• EXERCISE DATA
****************
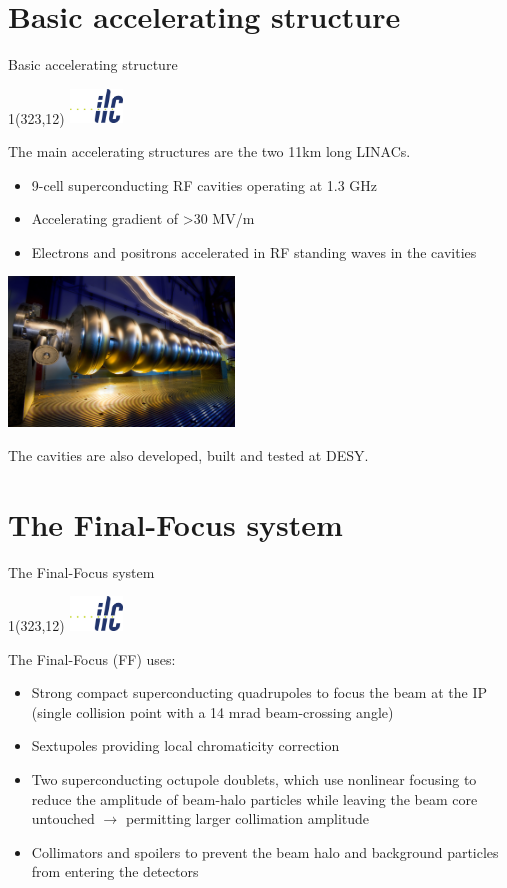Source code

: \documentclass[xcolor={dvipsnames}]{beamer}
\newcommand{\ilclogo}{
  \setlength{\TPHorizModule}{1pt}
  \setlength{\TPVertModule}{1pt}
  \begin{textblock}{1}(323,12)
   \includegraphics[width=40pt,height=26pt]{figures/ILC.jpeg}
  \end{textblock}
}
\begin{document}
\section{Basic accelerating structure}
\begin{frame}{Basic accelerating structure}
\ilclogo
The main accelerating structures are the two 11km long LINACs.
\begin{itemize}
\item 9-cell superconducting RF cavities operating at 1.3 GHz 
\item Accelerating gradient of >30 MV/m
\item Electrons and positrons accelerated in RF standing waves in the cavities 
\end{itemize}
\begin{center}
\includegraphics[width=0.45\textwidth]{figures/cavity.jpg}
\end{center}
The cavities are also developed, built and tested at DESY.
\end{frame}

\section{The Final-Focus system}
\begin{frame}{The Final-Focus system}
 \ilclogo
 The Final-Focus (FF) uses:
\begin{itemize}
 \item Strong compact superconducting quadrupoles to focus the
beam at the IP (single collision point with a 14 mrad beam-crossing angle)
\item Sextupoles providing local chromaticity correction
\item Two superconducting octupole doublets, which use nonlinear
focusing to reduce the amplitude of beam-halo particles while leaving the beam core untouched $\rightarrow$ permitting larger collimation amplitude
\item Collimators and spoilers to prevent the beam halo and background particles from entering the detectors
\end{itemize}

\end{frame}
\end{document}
****************
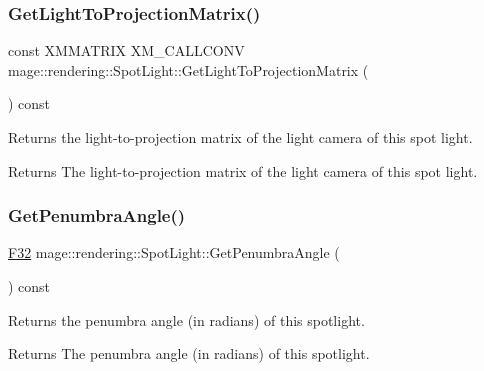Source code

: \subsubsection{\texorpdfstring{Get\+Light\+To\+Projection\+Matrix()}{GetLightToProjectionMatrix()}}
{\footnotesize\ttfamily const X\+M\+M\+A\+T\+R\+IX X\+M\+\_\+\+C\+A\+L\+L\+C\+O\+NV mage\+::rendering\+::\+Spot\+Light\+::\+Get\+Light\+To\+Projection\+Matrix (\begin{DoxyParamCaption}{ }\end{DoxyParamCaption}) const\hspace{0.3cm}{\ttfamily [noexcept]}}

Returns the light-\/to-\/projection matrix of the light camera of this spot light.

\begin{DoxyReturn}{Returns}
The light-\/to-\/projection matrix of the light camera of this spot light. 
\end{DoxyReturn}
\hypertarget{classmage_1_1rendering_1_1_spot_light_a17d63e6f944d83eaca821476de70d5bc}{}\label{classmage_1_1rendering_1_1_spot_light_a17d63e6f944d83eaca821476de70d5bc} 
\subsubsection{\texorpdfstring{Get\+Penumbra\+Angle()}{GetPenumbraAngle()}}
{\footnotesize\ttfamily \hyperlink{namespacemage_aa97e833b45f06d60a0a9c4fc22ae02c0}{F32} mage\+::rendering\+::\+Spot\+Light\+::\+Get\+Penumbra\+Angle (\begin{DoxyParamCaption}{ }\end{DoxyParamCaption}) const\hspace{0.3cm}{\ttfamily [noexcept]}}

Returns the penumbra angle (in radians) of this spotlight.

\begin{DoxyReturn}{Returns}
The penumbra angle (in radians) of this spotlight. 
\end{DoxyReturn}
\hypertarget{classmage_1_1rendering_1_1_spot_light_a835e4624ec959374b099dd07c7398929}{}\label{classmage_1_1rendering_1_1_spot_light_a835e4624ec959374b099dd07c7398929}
****************
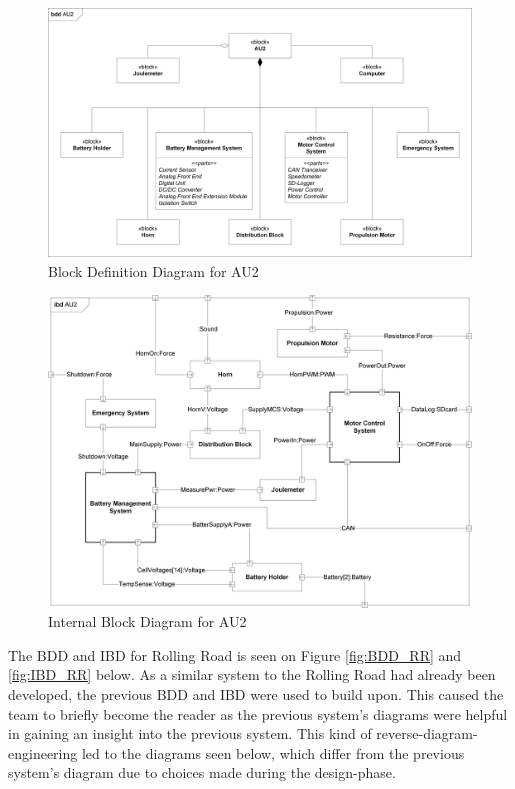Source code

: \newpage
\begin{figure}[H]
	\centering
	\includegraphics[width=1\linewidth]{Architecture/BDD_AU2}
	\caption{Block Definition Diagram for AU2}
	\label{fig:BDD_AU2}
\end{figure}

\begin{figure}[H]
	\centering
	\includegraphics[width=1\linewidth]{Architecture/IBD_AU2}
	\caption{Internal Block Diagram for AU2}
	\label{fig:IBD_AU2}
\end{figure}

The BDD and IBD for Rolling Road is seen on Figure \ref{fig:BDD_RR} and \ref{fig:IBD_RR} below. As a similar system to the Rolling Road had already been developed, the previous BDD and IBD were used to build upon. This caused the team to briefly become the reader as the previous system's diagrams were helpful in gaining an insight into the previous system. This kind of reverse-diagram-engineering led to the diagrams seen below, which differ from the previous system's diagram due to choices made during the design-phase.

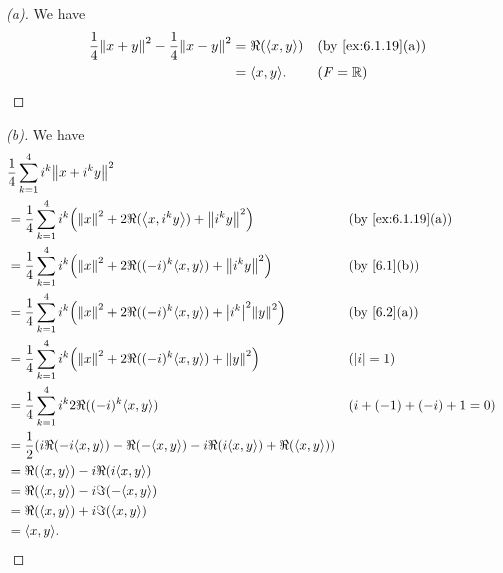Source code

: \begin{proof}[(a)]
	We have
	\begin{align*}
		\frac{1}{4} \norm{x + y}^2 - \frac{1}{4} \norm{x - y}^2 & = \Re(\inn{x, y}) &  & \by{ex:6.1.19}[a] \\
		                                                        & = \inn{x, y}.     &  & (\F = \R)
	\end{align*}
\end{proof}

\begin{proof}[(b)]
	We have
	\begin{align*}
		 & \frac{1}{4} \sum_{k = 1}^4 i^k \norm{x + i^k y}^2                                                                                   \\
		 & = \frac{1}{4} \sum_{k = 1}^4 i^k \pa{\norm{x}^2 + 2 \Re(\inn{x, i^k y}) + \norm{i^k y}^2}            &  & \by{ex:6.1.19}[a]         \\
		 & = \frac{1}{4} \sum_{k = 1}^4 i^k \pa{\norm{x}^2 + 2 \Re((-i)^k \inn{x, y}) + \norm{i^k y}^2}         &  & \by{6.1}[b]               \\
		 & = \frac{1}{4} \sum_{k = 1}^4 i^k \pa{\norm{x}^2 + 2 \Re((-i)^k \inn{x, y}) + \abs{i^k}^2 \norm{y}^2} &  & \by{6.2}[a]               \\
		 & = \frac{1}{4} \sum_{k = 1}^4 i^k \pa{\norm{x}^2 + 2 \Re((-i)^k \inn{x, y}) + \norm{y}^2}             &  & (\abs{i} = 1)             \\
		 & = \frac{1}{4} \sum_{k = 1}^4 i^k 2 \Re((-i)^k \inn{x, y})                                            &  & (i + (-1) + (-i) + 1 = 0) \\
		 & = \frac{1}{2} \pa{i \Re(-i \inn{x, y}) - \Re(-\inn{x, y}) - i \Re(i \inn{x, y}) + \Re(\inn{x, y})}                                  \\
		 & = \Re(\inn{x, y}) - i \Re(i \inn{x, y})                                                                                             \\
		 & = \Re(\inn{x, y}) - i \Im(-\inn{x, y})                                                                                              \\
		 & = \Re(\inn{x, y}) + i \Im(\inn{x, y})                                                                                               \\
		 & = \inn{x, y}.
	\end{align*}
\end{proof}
****************
• YOUR GOAL
Lines that contain "linewidth" should be pulled from the entries above and reported.

• SOLUTION TO THIS EXERCISE
	\includegraphics[width=1\linewidth]{Architecture/BDD_AU2}
	\includegraphics[width=1\linewidth]{Architecture/IBD_AU2}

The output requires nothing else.